The branch of the prestigious National Academies, in the last of six reports on health insurance in America, said the country should have a goal of extending coverage to all its citizens by 2010.

"I really do believe we are reaching the point where this situation is unsustainable," said Arthur Kellermann, professor of emergency medicine at Emory University in Atlanta and co-chair of the institute's Committee on the Consequences of Uninsurance.

The recommendation, unveiled on the day that President Bush proposed building a space station on the moon and sending humans to Mars, was not embraced by his administration.

"I just don't think it's in the cards," Health and Human Services Secretary Tommy Thompson told reporters. "I don't think that administratively or legislatively it's feasible."

The institute did not estimate what universal coverage would cost, and it did not advocate a specific universal health plan. Instead, it offered a "checklist" of five principles for assessing proposals.

It said universal health insurance should be universal, continuous, affordable, sustainable and should promote access to high-quality health care.

In the report and in a news conference unveiling it, the committee emphasized that every American, insured and uninsured, has a stake in the issue.

It said lack of health insurance leads to 18,000 unnecessary deaths each year and causes uninsured children to have less medical care than their insured classmates.

The high level of "uninsurance" can adversely affect the overall health status of a community and the financial stability of health care institutions and providers, the report stated.

"Right now we don't have enough hospital beds in metropolitan Atlanta to meet needs of the community," Kellermann said. He said hospitals all over the country "have had to take the airlines' approach: fill every seat."

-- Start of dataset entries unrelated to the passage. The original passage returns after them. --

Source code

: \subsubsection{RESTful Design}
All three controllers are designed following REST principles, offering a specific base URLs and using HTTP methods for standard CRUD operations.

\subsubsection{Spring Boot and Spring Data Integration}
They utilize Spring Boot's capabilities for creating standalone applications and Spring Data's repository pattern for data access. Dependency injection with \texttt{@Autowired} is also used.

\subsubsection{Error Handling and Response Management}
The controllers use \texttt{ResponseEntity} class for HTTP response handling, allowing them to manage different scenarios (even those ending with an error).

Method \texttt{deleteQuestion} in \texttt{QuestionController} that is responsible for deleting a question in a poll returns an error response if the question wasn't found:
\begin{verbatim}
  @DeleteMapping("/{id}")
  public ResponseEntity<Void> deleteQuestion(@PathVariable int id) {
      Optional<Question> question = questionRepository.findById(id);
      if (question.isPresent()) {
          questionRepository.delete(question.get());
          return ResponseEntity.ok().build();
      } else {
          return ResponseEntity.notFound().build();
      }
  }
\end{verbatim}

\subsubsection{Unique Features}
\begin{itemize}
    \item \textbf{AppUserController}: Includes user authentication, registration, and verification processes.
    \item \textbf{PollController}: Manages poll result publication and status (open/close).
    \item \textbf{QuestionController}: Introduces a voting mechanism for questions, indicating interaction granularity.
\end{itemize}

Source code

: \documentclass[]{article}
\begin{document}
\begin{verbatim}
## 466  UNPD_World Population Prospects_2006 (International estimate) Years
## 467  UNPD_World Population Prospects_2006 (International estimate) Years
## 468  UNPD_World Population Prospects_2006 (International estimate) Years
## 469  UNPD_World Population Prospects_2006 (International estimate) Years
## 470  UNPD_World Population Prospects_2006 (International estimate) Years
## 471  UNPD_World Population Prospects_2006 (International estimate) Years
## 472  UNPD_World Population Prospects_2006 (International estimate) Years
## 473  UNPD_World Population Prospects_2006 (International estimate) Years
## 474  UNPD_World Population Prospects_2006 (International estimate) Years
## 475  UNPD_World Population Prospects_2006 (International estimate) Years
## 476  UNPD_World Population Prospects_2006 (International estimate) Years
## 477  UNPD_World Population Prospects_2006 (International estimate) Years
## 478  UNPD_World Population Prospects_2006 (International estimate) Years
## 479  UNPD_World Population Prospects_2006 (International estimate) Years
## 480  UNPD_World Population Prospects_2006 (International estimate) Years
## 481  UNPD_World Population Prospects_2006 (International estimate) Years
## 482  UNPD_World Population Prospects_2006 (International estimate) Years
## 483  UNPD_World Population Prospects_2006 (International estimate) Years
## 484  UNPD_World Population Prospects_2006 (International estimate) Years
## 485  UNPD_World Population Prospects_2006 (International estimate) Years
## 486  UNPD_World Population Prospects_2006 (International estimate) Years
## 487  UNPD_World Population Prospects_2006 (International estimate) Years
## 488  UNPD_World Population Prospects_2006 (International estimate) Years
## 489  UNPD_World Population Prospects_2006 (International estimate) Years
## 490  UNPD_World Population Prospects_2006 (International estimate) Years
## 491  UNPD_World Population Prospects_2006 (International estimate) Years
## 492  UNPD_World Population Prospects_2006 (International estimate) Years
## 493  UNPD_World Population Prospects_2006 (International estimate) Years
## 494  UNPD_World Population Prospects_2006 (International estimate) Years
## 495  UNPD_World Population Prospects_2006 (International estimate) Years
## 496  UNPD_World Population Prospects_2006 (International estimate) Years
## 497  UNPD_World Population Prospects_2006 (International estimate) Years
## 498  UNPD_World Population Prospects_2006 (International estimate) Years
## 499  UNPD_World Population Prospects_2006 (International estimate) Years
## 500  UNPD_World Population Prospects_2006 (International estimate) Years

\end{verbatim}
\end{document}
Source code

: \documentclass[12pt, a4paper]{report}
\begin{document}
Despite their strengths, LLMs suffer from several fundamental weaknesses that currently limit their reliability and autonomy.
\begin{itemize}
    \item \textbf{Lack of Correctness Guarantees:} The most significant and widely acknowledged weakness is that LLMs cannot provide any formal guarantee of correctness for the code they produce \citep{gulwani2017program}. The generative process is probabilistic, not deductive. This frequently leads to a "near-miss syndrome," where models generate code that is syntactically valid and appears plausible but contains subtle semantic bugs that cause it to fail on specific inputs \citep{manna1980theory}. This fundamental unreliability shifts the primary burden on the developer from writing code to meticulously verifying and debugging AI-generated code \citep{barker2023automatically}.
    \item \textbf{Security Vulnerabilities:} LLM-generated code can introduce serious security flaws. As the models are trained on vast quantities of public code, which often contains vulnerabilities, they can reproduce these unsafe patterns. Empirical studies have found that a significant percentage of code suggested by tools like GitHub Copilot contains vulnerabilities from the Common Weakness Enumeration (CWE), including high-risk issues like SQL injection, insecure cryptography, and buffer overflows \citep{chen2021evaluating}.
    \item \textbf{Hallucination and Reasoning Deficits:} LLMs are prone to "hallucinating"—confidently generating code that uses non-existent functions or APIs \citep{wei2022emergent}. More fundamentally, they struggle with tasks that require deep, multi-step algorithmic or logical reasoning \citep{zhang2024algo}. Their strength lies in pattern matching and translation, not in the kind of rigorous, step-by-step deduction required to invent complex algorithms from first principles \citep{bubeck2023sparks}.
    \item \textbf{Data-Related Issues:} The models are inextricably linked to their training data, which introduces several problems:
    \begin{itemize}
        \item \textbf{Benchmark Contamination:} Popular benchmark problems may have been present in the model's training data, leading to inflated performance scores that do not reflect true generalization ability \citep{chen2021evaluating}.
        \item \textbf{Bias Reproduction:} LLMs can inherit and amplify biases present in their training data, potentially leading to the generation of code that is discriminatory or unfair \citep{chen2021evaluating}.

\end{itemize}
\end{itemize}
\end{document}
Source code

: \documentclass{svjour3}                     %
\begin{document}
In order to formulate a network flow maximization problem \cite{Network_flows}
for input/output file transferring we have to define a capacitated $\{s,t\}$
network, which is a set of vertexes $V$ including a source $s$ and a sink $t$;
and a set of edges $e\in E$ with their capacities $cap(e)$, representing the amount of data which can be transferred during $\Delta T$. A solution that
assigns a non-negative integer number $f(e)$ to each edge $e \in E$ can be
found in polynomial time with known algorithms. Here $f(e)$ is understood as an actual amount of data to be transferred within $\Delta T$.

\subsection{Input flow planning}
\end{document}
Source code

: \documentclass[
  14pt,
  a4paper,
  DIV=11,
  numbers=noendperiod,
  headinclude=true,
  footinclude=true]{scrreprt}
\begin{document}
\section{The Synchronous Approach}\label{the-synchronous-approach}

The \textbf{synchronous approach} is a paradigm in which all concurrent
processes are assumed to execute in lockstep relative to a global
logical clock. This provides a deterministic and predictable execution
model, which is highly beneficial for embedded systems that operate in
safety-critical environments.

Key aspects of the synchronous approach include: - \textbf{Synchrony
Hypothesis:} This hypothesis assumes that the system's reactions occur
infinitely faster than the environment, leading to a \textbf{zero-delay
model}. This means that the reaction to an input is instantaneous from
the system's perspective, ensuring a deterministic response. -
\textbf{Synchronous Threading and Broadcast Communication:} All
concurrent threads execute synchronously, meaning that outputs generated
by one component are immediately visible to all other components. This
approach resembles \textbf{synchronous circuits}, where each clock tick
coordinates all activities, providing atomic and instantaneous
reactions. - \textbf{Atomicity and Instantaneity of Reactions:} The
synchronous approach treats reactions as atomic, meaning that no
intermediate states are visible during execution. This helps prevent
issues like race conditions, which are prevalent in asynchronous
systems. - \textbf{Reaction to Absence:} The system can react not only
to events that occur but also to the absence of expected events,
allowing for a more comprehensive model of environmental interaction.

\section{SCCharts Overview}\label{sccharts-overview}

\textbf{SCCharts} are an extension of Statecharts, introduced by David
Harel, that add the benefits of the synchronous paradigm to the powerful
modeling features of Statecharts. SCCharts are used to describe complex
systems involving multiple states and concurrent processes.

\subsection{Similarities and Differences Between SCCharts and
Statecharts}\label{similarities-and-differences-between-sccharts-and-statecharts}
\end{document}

A principal reason for financial problems leading to this situation, he said, is lack of reimbursement for care provided to persons without insurance.

"These are shared interest issues. This is not just a matter of charity," said Kellermann. "This is a matter of public interest. We need to solve the problem."

He said that when a small clinic that is financially stressed by unreimbursed care closes "in northern Maine or eastern Oregon or south Georgia, where there are a lot of farmers who don't have insurance, the entire community suffers."

At the news conference, committee members were asked why, if the country could send the Rover robotic explorer to Mars, it couldn't see that all its people did not have health insurance.

"Well, Rover didn't have to go through Congress to get there," quipped former Sen. Bob Dole, R-Kan., who appeared with former Rep. Paul Rogers, D-Fla., to endorse the report.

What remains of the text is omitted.